WHAT YOU ARE ASKED TO DO
Only text lines belong in the answer: the lines from the first one in the records through the line with "- Basic understanding", copied exactly.

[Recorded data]
BEGIN

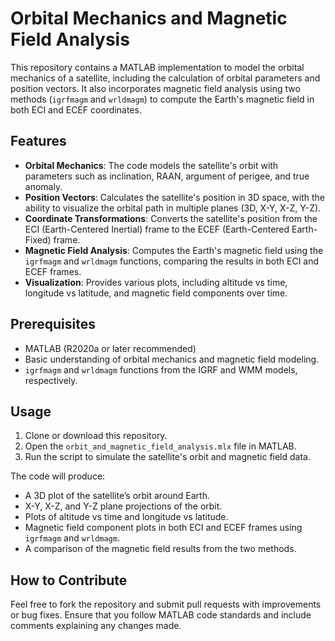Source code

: # Orbital Mechanics and Magnetic Field Analysis

This repository contains a MATLAB implementation to model the orbital mechanics of a satellite, including the calculation of orbital parameters and position vectors. It also incorporates magnetic field analysis using two methods (`igrfmagm` and `wrldmagm`) to compute the Earth's magnetic field in both ECI and ECEF coordinates.

## Features

- **Orbital Mechanics**: The code models the satellite's orbit with parameters such as inclination, RAAN, argument of perigee, and true anomaly.
- **Position Vectors**: Calculates the satellite's position in 3D space, with the ability to visualize the orbital path in multiple planes (3D, X-Y, X-Z, Y-Z).
- **Coordinate Transformations**: Converts the satellite's position from the ECI (Earth-Centered Inertial) frame to the ECEF (Earth-Centered Earth-Fixed) frame.
- **Magnetic Field Analysis**: Computes the Earth's magnetic field using the `igrfmagm` and `wrldmagm` functions, comparing the results in both ECI and ECEF frames.
- **Visualization**: Provides various plots, including altitude vs time, longitude vs latitude, and magnetic field components over time.

## Prerequisites

- MATLAB (R2020a or later recommended)
- Basic understanding of orbital mechanics and magnetic field modeling.
- `igrfmagm` and `wrldmagm` functions from the IGRF and WMM models, respectively.

## Usage

1. Clone or download this repository.
2. Open the `orbit_and_magnetic_field_analysis.mlx` file in MATLAB.
3. Run the script to simulate the satellite's orbit and magnetic field data.

The code will produce:
- A 3D plot of the satellite’s orbit around Earth.
- X-Y, X-Z, and Y-Z plane projections of the orbit.
- Plots of altitude vs time and longitude vs latitude.
- Magnetic field component plots in both ECI and ECEF frames using `igrfmagm` and `wrldmagm`.
- A comparison of the magnetic field results from the two methods.

## How to Contribute

Feel free to fork the repository and submit pull requests with improvements or bug fixes. Ensure that you follow MATLAB code standards and include comments explaining any changes made.




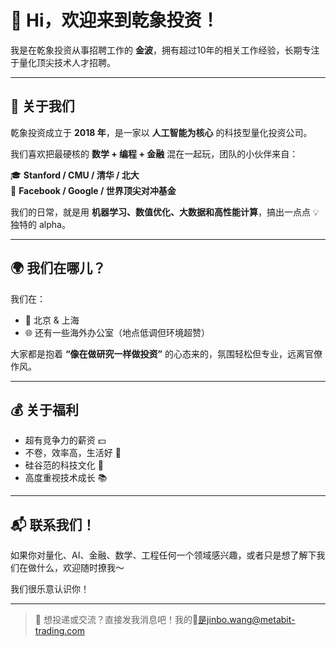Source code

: # 👋 Hi，欢迎来到乾象投资！

我是在乾象投资从事招聘工作的 **金波**，拥有超过10年的相关工作经验，长期专注于量化顶尖技术人才招聘。

---

## 🚀 关于我们

乾象投资成立于 **2018 年**，是一家以 **人工智能为核心** 的科技型量化投资公司。

我们喜欢把最硬核的 **数学 + 编程 + 金融** 混在一起玩，团队的小伙伴来自：

🎓 **Stanford / CMU / 清华 / 北大**  
💼 **Facebook / Google / 世界顶尖对冲基金**

我们的日常，就是用 **机器学习、数值优化、大数据和高性能计算**，搞出一点点 💡 独特的 alpha。

---

## 🌍 我们在哪儿？

我们在：

- 📍 北京 & 上海  
- 🌐 还有一些海外办公室（地点低调但环境超赞）

大家都是抱着 **“像在做研究一样做投资”** 的心态来的，氛围轻松但专业，远离官僚作风。

---

## 💰 关于福利

- 超有竞争力的薪资 💵  
- 不卷，效率高，生活好 🧘  
- 硅谷范的科技文化 🚀  
- 高度重视技术成长 📚

---

## 📬 联系我们！

如果你对量化、AI、金融、数学、工程任何一个领域感兴趣，或者只是想了解下我们在做什么，欢迎随时撩我～

我们很乐意认识你！

---

> 👀 想投递或交流？直接发我消息吧！我的📮是jinbo.wang@metabit-trading.com

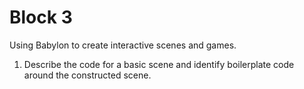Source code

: # Block 3

Using Babylon to create interactive scenes and games.

1. Describe the code for a basic scene and identify boilerplate code around the constructed scene.
   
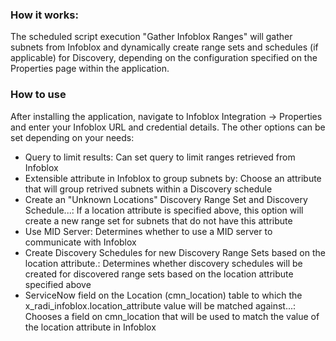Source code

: <h3>How it works:</h3>
The scheduled script execution "Gather Infoblox Ranges" will gather subnets from Infoblox and dynamically create range sets and schedules (if applicable) for Discovery, depending on the configuration specified on the Properties page within the application.

<h3>How to use</h3>

After installing the application, navigate to Infoblox Integration -> Properties and enter your Infoblox URL and credential details. The other options can be set depending on your needs:

* Query to limit results: Can set query to limit ranges retrieved from Infoblox
* Extensible attribute in Infoblox to group subnets by: Choose an attribute that will group retrived subnets within a Discovery schedule
* Create an "Unknown Locations" Discovery Range Set and Discovery Schedule...: If a location attribute is specified above, this option will create a new range set for subnets that do not have this attribute
* Use MID Server: Determines whether to use a MID server to communicate with Infoblox
* Create Discovery Schedules for new Discovery Range Sets based on the location attribute.: Determines whether discovery schedules will be created for discovered range sets based on the location attribute specified above
* ServiceNow field on the Location (cmn_location) table to which the x_radi_infoblox.location_attribute value will be matched against...: Chooses a field on cmn_location that will be used to match the value of the location attribute in Infoblox


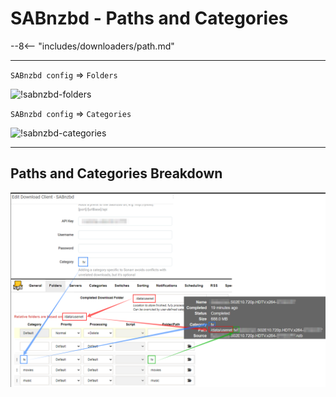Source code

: # SABnzbd - Paths and Categories

--8<-- "includes/downloaders/path.md"

---

`SABnzbd config` => `Folders`

![!sabnzbd-folders](/Hardlinks/images/sabnzbd-folders.png)

`SABnzbd config` => `Categories`

![!sabnzbd-categories](/Hardlinks/images/sabnzbd-categories.png)

---

## Paths and Categories Breakdown

![!SABnzbd - Paths and Categories Breakdown](images/sabnzbd-category-breakdown.png)
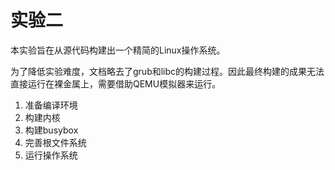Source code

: # 实验二

本实验旨在从源代码构建出一个精简的Linux操作系统。

为了降低实验难度，文档略去了grub和libc的构建过程。因此最终构建的成果无法直接运行在裸金属上，需要借助QEMU模拟器来运行。

1. 准备编译环境
2. 构建内核
3. 构建busybox
4. 完善根文件系统
5. 运行操作系统

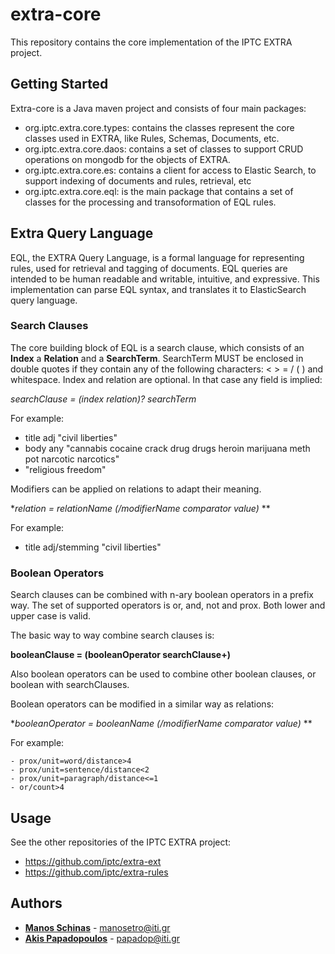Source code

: # extra-core
This repository contains the core implementation of the IPTC EXTRA project.

## Getting Started

Extra-core is a Java maven project and consists of four main packages:

* org.iptc.extra.core.types: contains the classes represent the core classes used in EXTRA, like Rules, Schemas, Documents, etc.
* org.iptc.extra.core.daos: contains a set of classes to support CRUD operations on mongodb for the objects of EXTRA.
* org.iptc.extra.core.es: contains a client for access to Elastic Search, to support indexing of documents and rules, retrieval, etc
* org.iptc.extra.core.eql: is the main package that contains a set of classes for the processing and transoformation of EQL rules.

## Extra Query Language
EQL, the EXTRA Query Language, is a formal language for representing rules, used for retrieval and tagging of documents. EQL queries are intended to be human readable and writable, intuitive, and expressive. This implementation can parse EQL syntax, and translates it to ElasticSearch query language.

### Search Clauses

The core building block of EQL is a search clause, which consists of an **Index** a **Relation** and a **SearchTerm**. SearchTerm MUST be enclosed in double quotes if they contain any of the following characters: < > = / ( ) and whitespace. Index and relation are optional. In that case any field is implied:

*searchClause = (index relation)? searchTerm*

For example:
  - title adj "civil liberties"
  -	body any "cannabis cocaine crack drug drugs heroin marijuana meth pot narcotic narcotics"
  - "religious freedom"

Modifiers can be applied on relations to adapt their meaning.

**relation = relationName (/modifierName comparator value)* **

For example:
  - title adj/stemming "civil liberties"

### Boolean Operators
Search clauses can be combined with n-ary boolean operators in a prefix way. The set of supported operators is or, and, not and prox. Both lower and upper case is valid.

The basic way to way combine search clauses is:

**booleanClause = (booleanOperator searchClause+)**

Also boolean operators can be used to combine other boolean clauses, or boolean with searchClauses. 

Boolean operators can be modified in a similar way as relations:  

**booleanOperator = booleanName (/modifierName comparator value)* **

For example:

	- prox/unit=word/distance>4
	- prox/unit=sentence/distance<2
	- prox/unit=paragraph/distance<=1
	- or/count>4



## Usage

See the other repositories of the IPTC EXTRA project:
* https://github.com/iptc/extra-ext
* https://github.com/iptc/extra-rules


## Authors
* **[Manos Schinas](https://github.com/manosetro)** - manosetro@iti.gr
* **[Akis Papadopoulos](https://github.com/kleinmind)** - papadop@iti.gr
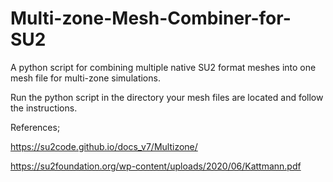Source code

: # Multi-zone-Mesh-Combiner-for-SU2
A python script for combining multiple native SU2 format meshes into one mesh file for multi-zone simulations.

Run the python script in the directory your mesh files are located and follow the instructions.

References;

https://su2code.github.io/docs_v7/Multizone/

https://su2foundation.org/wp-content/uploads/2020/06/Kattmann.pdf 
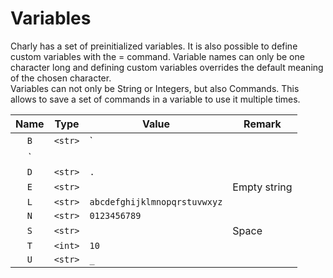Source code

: # Variables

Charly has a set of preinitialized variables.
It is also possible to define custom variables with the = command.
Variable names can only be one character long and defining custom
variables overrides the default meaning of the chosen character.  
Variables can not only be String or Integers, but also Commands. This
allows to save a set of commands in a variable to use it multiple times.

Name | Type | Value | Remark
:--: | ---- | ----- | ------
| `B` | `<str>` | `
` |  |
| `D` | `<str>` | `.` |  |
| `E` | `<str>` | ` ` | Empty string |
| `L` | `<str>` | `abcdefghijklmnopqrstuvwxyz` |  |
| `N` | `<str>` | `0123456789` |  |
| `S` | `<str>` | ` ` | Space |
| `T` | `<int>` | `10` |  |
| `U` | `<str>` | `_` |  |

END

ANSWER SECTION
Source code

: # Orbital Mechanics and Magnetic Field Analysis

This repository contains a MATLAB implementation to model the orbital mechanics of a satellite, including the calculation of orbital parameters and position vectors. It also incorporates magnetic field analysis using two methods (`igrfmagm` and `wrldmagm`) to compute the Earth's magnetic field in both ECI and ECEF coordinates.

## Features

- **Orbital Mechanics**: The code models the satellite's orbit with parameters such as inclination, RAAN, argument of perigee, and true anomaly.
- **Position Vectors**: Calculates the satellite's position in 3D space, with the ability to visualize the orbital path in multiple planes (3D, X-Y, X-Z, Y-Z).
- **Coordinate Transformations**: Converts the satellite's position from the ECI (Earth-Centered Inertial) frame to the ECEF (Earth-Centered Earth-Fixed) frame.
- **Magnetic Field Analysis**: Computes the Earth's magnetic field using the `igrfmagm` and `wrldmagm` functions, comparing the results in both ECI and ECEF frames.
- **Visualization**: Provides various plots, including altitude vs time, longitude vs latitude, and magnetic field components over time.

## Prerequisites

- MATLAB (R2020a or later recommended)
- Basic understanding of orbital mechanics and magnetic field modeling.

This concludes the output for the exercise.